The right square bracket (]) does not terminate such a string when it
is the first character within it (after an initial ^, if any);
for example, []a-f] matches either a right square
bracket (]) or one of the letters a through f inclusive.
The four characters listed in 1.2.a above stand for themselves
within such a string of characters.
The following rules may be used to construct REs from one-character REs:
- 2.1
A one-character RE is a RE that matches whatever the one-character RE matches.
- 2.2
A one-character RE followed by an asterisk (*) is a RE that matches
zero or more occurrences of the one-character RE. If there is any choice, the
longest leftmost string that permits a match is chosen.
- 2.3
A one-character RE
followed by \{m\},
\{m,\}, or
\{m,n\} is a
RE that matches a
range of occurrences of the one-character RE. The values of
m
and
n
must be non-negative integers less than 256;
\{m\} matches
exactly
m
occurrences;
\{m,\} matches
at least
m
occurrences;
\{m,n\} matches
any number
of occurrences
between
m
and
n
inclusive. Whenever a choice exists, the RE matches as many occurrences as
possible.
- 2.4
The concatenation of REs is a RE that matches the concatenation of the strings
matched by each component of the RE.
- 2.5
A RE enclosed between the character sequences \( and \) is a
RE that matches whatever the unadorned RE matches.
- 2.6
The expression \n matches the same string of characters
as was matched by an expression enclosed between \( and \)
earlier in the same RE. Here
n
is a digit; the sub-expression specified is that beginning with the
n -th
occurrence of \( counting from the left.
For example, the expression ^\(.*\)\1$ matches a line
consisting of two repeated appearances of the same string.
Finally, an entire
RE may be constrained to match only an initial segment or final segment of a
line (or both).
- 3.1
A circumflex (^) at the beginning of an entire RE constrains that RE to match
an initial segment of a line.
- 3.2
A dollar symbol ($) at the end of an entire RE constrains that RE
to match a final
segment of a line. The construction ^entire RE$ constrains the
entire RE to match the entire line.
The null RE (that is, //) is equivalent to the last RE encountered.
The behaviour of
re_comp()
and
re_exec()
in locales other than the POSIX locale is unspecified.
RETURN VALUE
The
re_comp()
function returns a null pointer when the string pointed to by the string
argument is successfully converted. Otherwise, a pointer to
an unspecified error message string is returned.
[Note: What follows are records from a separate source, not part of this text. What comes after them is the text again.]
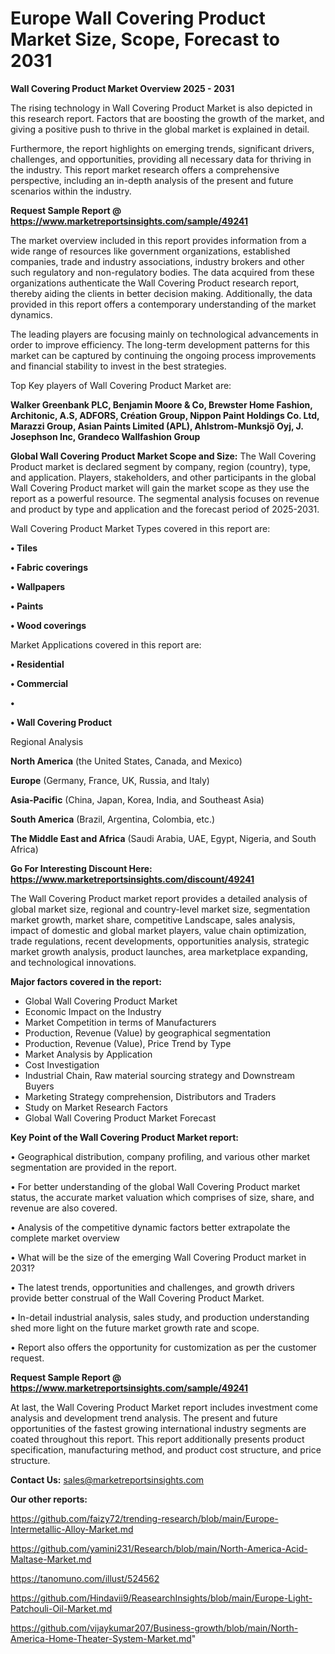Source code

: # Europe Wall Covering Product Market Size, Scope, Forecast to 2031

<Strong> Wall Covering Product Market Overview 2025 - 2031</strong>

The rising technology in Wall Covering Product Market is also depicted in this research report. Factors that are boosting the growth of the market, and giving a positive push to thrive in the global market is explained in detail.

Furthermore, the report highlights on emerging trends, significant drivers, challenges, and opportunities, providing all necessary data for thriving in the industry. This report market research offers a comprehensive perspective, including an in-depth analysis of the present and future scenarios within the industry.

<strong>Request Sample Report @ <a href=https://www.marketreportsinsights.com/sample/49241>https://www.marketreportsinsights.com/sample/49241</a></strong>

The market overview included in this report provides information from a wide range of resources like government organizations, established companies, trade and industry associations, industry brokers and other such regulatory and non-regulatory bodies. The data acquired from these organizations authenticate the Wall Covering Product research report, thereby aiding the clients in better decision making. Additionally, the data provided in this report offers a contemporary understanding of the market dynamics.

The leading players are focusing mainly on technological advancements in order to improve efficiency. The long-term development patterns for this market can be captured by continuing the ongoing process improvements and financial stability to invest in the best strategies.

Top Key players of Wall Covering Product Market are:

<strong>Walker Greenbank PLC, Benjamin Moore & Co, Brewster Home Fashion, Architonic, A.S, ADFORS, Création Group, Nippon Paint Holdings Co. Ltd, Marazzi Group, Asian Paints Limited (APL), Ahlstrom-Munksjö Oyj, J. Josephson Inc, Grandeco Wallfashion Group</strong>

<strong><b>Global Wall Covering Product Market Scope and Size:</b></strong>
The Wall Covering Product market is declared segment by company, region (country), type, and application. Players, stakeholders, and other participants in the global Wall Covering Product market will gain the market scope as they use the report as a powerful resource. The segmental analysis focuses on revenue and product by type and application and the forecast period of 2025-2031.

Wall Covering Product Market Types covered in this report are:

<strong>•  Tiles

•  Fabric coverings

•  Wallpapers

•  Paints

•  Wood coverings</strong>

Market Applications covered in this report are:

<strong>•  Residential

•  Commercial

•  

•  Wall Covering Product</strong> 

Regional Analysis

<strong>North America</strong> (the United States, Canada, and Mexico)

<strong>Europe</strong> (Germany, France, UK, Russia, and Italy)

<strong>Asia-Pacific</strong> (China, Japan, Korea, India, and Southeast Asia)

<strong>South America</strong> (Brazil, Argentina, Colombia, etc.)

<strong>The Middle East and Africa</strong> (Saudi Arabia, UAE, Egypt, Nigeria, and South Africa)

<strong>Go For Interesting Discount Here: <a href=https://www.marketreportsinsights.com/discount/49241>https://www.marketreportsinsights.com/discount/49241</a></strong>

The Wall Covering Product market report provides a detailed analysis of global market size, regional and country-level market size, segmentation market growth, market share, competitive Landscape, sales analysis, impact of domestic and global market players, value chain optimization, trade regulations, recent developments, opportunities analysis, strategic market growth analysis, product launches, area marketplace expanding, and technological innovations.

<strong><b>Major factors covered in the report:</b></strong>
<ul>
  <li>Global Wall Covering Product Market </li>
  <li>Economic Impact on the Industry</li>
  <li>Market Competition in terms of Manufacturers</li>
  <li>Production, Revenue (Value) by geographical segmentation</li>
  <li>Production, Revenue (Value), Price Trend by Type</li>
  <li>Market Analysis by Application</li>
  <li>Cost Investigation</li>
  <li>Industrial Chain, Raw material sourcing strategy and Downstream Buyers</li>
  <li>Marketing Strategy comprehension, Distributors and Traders</li>
  <li>Study on Market Research Factors</li>
  <li>Global Wall Covering Product Market Forecast</li>
</ul>

<strong><b>Key Point of the Wall Covering Product Market report:</b></strong>

• Geographical distribution, company profiling, and various other market segmentation are provided in the report.

• For better understanding of the global Wall Covering Product market status, the accurate market valuation which comprises of size, share, and revenue are also covered.

• Analysis of the competitive dynamic factors better extrapolate the complete market overview

• What will be the size of the emerging Wall Covering Product market in 2031?

• The latest trends, opportunities and challenges, and growth drivers provide better construal of the Wall Covering Product Market.

• In-detail industrial analysis, sales study, and production understanding shed more light on the future market growth rate and scope.

• Report also offers the opportunity for customization as per the customer request.

<strong>Request Sample Report @ <a href=https://www.marketreportsinsights.com/sample/49241>https://www.marketreportsinsights.com/sample/49241</a></strong>

At last, the Wall Covering Product Market report includes investment come analysis and development trend analysis. The present and future opportunities of the fastest growing international industry segments are coated throughout this report. This report additionally presents product specification, manufacturing method, and product cost structure, and price structure.

<strong>Contact Us:</strong>
sales@marketreportsinsights.com

<strong>Our other reports:</strong>

<a href=https://github.com/faizy72/trending-research/blob/main/Europe-Intermetallic-Alloy-Market.md>https://github.com/faizy72/trending-research/blob/main/Europe-Intermetallic-Alloy-Market.md</a>

<a href=https://github.com/yamini231/Research/blob/main/North-America-Acid-Maltase-Market.md>https://github.com/yamini231/Research/blob/main/North-America-Acid-Maltase-Market.md</a>

<a href=https://tanomuno.com/illust/524562>https://tanomuno.com/illust/524562</a>

<a href=https://github.com/Hindavii9/ReasearchInsights/blob/main/Europe-Light-Patchouli-Oil-Market.md>https://github.com/Hindavii9/ReasearchInsights/blob/main/Europe-Light-Patchouli-Oil-Market.md</a>

<a href=https://github.com/vijaykumar207/Business-growth/blob/main/North-America-Home-Theater-System-Market.md>https://github.com/vijaykumar207/Business-growth/blob/main/North-America-Home-Theater-System-Market.md</a>"
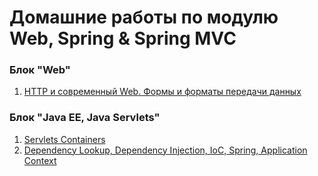 # Домашние работы по модулю Web, Spring & Spring MVC
### Блок "Web"
1. [HTTP и современный Web. Формы и форматы передачи данных](https://github.com/MariaDikul/refactoring-new)

### Блок "Java EE, Java Servlets"
1. [Servlets Containers](https://github.com/MariaDikul/04_serlvets)
2. [Dependency Lookup, Dependency Injection, IoC, Spring, Application Context](https://github.com/MariaDikul/04_serlvets/tree/feature/di-java)
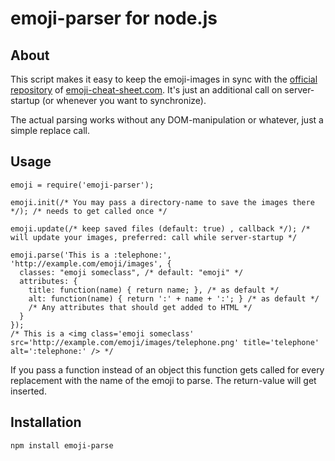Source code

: # emoji-parser for node.js

## About

This script makes it easy to keep the emoji-images in sync with the [official repository](https://github.com/arvida/emoji-cheat-sheet.com) of [emoji-cheat-sheet.com](http://www.emoji-cheat-sheet.com/).
It's just an additional call on server-startup (or whenever you want to synchronize).

The actual parsing works without any DOM-manipulation or whatever, just a simple replace call.

## Usage

    emoji = require('emoji-parser');
    
    emoji.init(/* You may pass a directory-name to save the images there */); /* needs to get called once */
    
    emoji.update(/* keep saved files (default: true) , callback */); /* will update your images, preferred: call while server-startup */
    
    emoji.parse('This is a :telephone:', 'http://example.com/emoji/images', {
      classes: "emoji someclass", /* default: "emoji" */
      attributes: {
        title: function(name) { return name; }, /* as default */
        alt: function(name) { return ':' + name + ':'; } /* as default */
        /* Any attributes that should get added to HTML */
      }
    });
    /* This is a <img class='emoji someclass' src='http://example.com/emoji/images/telephone.png' title='telephone' alt=':telephone:' /> */

If you pass a function instead of an object this function gets called for every replacement with the name of the emoji
to parse. The return-value will get inserted.

## Installation

`npm install emoji-parse`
Upon successful completion,
re_exec()
returns 1 if string
matches the last compiled regular expression. Otherwise,
re_exec()
returns 0 if string fails to match the last
compiled regular expression, and -1 if the compiled regular
expression is invalid (indicating an internal error).
ERRORS
No errors are defined.
APPLICATION USAGE
For portability to implementations conforming to earlier versions of this
document,
regcomp()
and
regexec()
are preferred to these functions.
SEE ALSO
regcomp(3C),
<re_comp.h>.
CHANGE HISTORY
First released in Issue 4, Version 2.